Jonathan is a Christian from the south. He was governor of one of the violence-ridden, oil-producing Niger Delta states. Traditionally, Nigeria’s presidency rotates between northerners and southerners.

Jonathan needs much more time to reform Nigeria. He has begun to organize mechanisms to end electoral fraud so that January’s poll could be the giant country’s first fully free and fair ballot since the 1960s. A new biometric and fingerprint voters' register is being prepared, but its completion is a major undertaking. He has also appointed new, supposedly honest, officials to oversee the elections themselves. In 2007, ballot boxes were stolen, fake names appeared on the rolls, and huge sums were spent to campaign and to bribe rivals at all levels.

Jonathan also needs a further term of office to revamp his sprawling nation’s unreliable electrical power supply and to revive Nigeria’s ability (with Chinese help) to refine its own petroleum into gasoline and diesel. Having woefully neglected investments in these areas, Nigeria relies on its neighbors and other imports for both sources of energy.

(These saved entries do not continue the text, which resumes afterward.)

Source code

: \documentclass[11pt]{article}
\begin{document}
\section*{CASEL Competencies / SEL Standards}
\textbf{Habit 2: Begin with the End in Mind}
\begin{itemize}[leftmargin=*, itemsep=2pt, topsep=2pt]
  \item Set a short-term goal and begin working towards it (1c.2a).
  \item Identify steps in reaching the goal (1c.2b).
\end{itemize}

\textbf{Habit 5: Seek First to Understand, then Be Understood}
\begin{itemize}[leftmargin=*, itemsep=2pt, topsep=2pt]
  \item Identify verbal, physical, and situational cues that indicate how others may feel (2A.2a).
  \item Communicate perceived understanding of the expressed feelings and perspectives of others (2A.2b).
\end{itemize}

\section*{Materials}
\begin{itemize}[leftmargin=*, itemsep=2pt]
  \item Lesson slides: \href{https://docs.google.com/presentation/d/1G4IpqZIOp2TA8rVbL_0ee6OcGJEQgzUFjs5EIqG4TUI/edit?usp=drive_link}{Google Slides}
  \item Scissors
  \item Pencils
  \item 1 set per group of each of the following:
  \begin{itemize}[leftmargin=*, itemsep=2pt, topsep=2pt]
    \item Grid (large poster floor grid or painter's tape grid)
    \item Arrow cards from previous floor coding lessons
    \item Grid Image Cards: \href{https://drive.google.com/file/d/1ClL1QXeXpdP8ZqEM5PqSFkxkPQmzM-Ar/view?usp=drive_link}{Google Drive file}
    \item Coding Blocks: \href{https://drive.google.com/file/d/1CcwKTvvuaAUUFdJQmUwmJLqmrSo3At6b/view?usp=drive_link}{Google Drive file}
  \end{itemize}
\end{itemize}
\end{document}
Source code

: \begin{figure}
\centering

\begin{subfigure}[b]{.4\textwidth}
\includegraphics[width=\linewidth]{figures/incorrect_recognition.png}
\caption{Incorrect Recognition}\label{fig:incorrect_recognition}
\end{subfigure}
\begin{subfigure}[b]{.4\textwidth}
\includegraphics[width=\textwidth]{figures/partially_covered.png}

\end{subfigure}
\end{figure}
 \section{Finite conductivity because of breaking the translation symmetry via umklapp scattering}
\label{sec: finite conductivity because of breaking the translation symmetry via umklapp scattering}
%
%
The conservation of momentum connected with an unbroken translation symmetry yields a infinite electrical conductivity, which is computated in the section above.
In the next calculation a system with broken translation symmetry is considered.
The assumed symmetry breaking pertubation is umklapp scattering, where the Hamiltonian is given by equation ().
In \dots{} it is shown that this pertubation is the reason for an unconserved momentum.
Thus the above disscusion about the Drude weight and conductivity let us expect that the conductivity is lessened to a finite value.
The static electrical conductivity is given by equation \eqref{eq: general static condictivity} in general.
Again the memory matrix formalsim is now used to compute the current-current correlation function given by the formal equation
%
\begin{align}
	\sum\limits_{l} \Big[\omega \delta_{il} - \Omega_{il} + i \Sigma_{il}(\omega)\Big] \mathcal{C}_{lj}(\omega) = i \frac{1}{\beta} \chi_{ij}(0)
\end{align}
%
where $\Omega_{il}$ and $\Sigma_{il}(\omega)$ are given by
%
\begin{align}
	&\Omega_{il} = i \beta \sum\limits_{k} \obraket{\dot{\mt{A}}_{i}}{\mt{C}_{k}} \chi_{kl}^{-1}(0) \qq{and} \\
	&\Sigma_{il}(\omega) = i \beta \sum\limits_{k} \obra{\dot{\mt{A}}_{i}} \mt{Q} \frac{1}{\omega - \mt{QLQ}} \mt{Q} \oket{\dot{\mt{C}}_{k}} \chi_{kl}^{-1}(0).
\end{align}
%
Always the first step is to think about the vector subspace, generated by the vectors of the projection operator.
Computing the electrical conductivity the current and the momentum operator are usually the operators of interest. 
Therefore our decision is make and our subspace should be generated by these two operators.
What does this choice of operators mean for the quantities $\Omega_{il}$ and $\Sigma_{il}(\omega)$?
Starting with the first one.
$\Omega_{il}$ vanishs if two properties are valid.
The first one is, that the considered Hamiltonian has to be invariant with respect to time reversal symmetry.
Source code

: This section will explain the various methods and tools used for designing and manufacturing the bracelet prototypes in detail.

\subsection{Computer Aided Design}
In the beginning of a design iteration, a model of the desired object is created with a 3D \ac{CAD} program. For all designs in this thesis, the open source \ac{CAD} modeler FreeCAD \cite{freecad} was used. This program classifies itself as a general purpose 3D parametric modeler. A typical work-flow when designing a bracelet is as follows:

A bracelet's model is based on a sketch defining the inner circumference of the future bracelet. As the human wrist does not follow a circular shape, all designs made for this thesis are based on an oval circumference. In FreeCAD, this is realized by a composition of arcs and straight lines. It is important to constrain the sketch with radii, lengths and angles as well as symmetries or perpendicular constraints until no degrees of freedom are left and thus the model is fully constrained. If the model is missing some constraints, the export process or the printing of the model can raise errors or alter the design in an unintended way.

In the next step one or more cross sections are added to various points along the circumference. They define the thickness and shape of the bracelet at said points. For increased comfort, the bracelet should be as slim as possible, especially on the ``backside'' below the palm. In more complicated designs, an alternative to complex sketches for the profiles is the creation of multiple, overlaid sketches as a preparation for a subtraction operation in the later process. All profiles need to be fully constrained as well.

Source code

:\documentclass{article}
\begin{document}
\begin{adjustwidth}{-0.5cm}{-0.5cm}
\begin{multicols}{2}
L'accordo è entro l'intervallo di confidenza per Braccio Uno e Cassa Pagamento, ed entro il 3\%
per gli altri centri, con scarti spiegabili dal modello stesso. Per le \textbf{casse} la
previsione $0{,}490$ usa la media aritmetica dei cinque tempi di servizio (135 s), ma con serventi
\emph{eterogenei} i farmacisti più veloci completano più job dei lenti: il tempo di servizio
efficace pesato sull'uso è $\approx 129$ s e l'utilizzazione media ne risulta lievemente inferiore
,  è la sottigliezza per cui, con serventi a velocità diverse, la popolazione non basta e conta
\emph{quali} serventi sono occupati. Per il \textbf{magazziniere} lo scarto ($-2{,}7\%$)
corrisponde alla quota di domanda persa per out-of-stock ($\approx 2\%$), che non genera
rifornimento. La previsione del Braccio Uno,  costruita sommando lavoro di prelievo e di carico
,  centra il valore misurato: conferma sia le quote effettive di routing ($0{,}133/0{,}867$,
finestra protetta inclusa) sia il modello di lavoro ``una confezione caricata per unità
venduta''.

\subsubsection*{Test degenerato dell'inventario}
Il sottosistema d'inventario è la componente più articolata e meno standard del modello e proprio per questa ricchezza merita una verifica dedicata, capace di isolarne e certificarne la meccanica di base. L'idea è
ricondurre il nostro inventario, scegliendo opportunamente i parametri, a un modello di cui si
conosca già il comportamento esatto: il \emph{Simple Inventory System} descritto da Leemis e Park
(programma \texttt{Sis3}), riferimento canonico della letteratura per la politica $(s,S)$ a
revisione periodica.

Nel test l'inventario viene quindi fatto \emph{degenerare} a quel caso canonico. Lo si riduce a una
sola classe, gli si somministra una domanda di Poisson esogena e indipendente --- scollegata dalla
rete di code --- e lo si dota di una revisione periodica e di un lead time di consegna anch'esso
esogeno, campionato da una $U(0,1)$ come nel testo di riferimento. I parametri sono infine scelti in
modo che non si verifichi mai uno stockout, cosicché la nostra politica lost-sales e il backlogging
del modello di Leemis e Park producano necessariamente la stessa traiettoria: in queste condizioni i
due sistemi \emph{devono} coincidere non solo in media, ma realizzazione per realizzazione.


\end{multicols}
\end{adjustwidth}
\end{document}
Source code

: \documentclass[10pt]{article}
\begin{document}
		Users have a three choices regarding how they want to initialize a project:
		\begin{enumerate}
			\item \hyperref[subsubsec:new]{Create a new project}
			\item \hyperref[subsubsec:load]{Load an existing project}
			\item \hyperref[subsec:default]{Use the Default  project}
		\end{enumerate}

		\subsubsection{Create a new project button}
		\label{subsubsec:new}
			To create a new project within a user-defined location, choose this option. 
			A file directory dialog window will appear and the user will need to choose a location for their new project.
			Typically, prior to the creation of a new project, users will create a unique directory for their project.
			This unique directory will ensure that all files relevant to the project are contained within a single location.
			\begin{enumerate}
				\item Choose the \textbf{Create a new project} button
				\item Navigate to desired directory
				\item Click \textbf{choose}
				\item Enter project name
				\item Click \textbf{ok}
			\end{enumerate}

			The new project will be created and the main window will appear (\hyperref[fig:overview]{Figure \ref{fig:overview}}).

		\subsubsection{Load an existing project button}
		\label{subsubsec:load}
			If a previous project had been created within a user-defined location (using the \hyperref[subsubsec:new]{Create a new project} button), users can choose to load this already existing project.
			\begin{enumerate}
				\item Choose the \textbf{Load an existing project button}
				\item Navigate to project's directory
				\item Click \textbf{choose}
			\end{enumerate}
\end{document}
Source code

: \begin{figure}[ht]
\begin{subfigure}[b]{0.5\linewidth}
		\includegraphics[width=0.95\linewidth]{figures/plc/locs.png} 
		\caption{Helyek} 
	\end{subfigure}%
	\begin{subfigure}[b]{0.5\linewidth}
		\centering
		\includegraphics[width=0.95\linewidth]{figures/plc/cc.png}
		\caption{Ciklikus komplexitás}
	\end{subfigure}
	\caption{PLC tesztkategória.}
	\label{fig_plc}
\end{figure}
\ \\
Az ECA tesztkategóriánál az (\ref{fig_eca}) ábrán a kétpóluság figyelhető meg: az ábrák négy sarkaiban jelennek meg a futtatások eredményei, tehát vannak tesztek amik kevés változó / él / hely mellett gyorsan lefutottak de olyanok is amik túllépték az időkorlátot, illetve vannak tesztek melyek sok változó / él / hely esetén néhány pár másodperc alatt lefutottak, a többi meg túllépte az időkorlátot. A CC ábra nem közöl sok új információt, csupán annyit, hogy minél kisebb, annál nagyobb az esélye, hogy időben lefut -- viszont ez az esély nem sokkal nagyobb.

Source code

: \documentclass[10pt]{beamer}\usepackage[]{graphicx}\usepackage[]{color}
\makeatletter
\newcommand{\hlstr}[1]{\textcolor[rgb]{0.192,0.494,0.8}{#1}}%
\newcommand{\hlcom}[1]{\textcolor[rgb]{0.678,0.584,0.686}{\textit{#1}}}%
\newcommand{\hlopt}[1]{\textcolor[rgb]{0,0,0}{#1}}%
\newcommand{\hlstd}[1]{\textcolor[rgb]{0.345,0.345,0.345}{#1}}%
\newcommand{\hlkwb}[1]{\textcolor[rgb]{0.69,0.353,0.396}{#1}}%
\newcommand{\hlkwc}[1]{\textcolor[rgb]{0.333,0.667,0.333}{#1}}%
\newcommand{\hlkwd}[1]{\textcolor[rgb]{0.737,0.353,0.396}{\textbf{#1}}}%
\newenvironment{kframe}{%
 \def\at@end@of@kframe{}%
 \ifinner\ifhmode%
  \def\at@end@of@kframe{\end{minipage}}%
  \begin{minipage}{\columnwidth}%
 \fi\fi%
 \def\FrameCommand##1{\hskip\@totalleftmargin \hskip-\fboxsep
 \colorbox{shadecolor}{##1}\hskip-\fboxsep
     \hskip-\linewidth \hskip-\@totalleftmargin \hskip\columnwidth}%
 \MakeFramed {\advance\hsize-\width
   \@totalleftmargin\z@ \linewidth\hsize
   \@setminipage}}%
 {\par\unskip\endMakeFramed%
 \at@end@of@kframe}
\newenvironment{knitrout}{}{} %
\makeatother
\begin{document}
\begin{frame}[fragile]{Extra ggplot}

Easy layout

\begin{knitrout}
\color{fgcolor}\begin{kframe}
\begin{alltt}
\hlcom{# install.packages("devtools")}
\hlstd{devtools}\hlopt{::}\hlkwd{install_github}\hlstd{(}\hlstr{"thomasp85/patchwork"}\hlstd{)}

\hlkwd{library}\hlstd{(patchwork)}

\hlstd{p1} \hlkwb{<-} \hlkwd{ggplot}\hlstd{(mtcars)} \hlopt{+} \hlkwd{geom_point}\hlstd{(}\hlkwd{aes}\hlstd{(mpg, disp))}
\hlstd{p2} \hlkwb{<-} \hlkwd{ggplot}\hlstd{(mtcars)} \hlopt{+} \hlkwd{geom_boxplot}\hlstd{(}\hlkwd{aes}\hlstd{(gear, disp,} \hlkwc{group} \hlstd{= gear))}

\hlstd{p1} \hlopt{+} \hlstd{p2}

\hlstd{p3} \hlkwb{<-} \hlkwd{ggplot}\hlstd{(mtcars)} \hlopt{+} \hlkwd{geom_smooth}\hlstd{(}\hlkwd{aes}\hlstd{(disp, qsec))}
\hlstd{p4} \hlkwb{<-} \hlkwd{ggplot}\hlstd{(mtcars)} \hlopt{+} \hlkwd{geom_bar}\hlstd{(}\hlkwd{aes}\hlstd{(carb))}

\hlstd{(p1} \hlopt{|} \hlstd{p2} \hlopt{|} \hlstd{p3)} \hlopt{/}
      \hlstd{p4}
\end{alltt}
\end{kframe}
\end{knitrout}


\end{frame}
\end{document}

Only Jonathan can bring peace to the Niger Delta by extending an amnesty and making rehabilitation of rebels a serious priority. The insurgency in the delta feeds off income and social iniquities, and a long history of marginalization and political exclusion by a succession of northern-dominated national governments. Jonathan, a kinsman, can make real the policy shifts that are necessary.

Jonathan is not suspected, as were most of his predecessors, of being corrupt. That means that his appointments to the national anti-corruption commission are genuine and that prosecutions of high-level miscreants are going forward with the president’s approval and encouragement.

All of these advances should be welcomed by the more than 150 million Nigerians who complain almost daily about inefficiencies, shortages of power, graft, and criminal attacks. Because Nigeria is the eighth largest exporter of oil to the United States, Washington also supports what Jonathan has been doing.

What is needed for a smooth transition in January is for Jonathan, a cautious man, to declare his candidacy despite northern claims and opposition. It is time he did. It is time he started to chart for all Nigerians what is at stake, and precisely how his candidacy for president could transform their beleaguered lives.

In order for Nigerians to regain confidence in their battered politics and politicians, Jonathan needs to pick a northern vice president and then to campaign hard along with a slate of similarly reform-minded candidates for the 36 state governorships and the hundreds of seats in parliament.

If he wins the election in January, Jonathan, as a fully legitimate president, could revive Nigeria and begin knitting its 250 ethnic groups into a national whole. But, to do so, he needs to campaign boldly and fully rather than arranging his candidacy so as not to offend northerners who demand their turn.

Robert Rotberg was director of the Program on Intrastate Conflict, Harvard Kennedy School and president of the World Peace Foundation until mid-2010.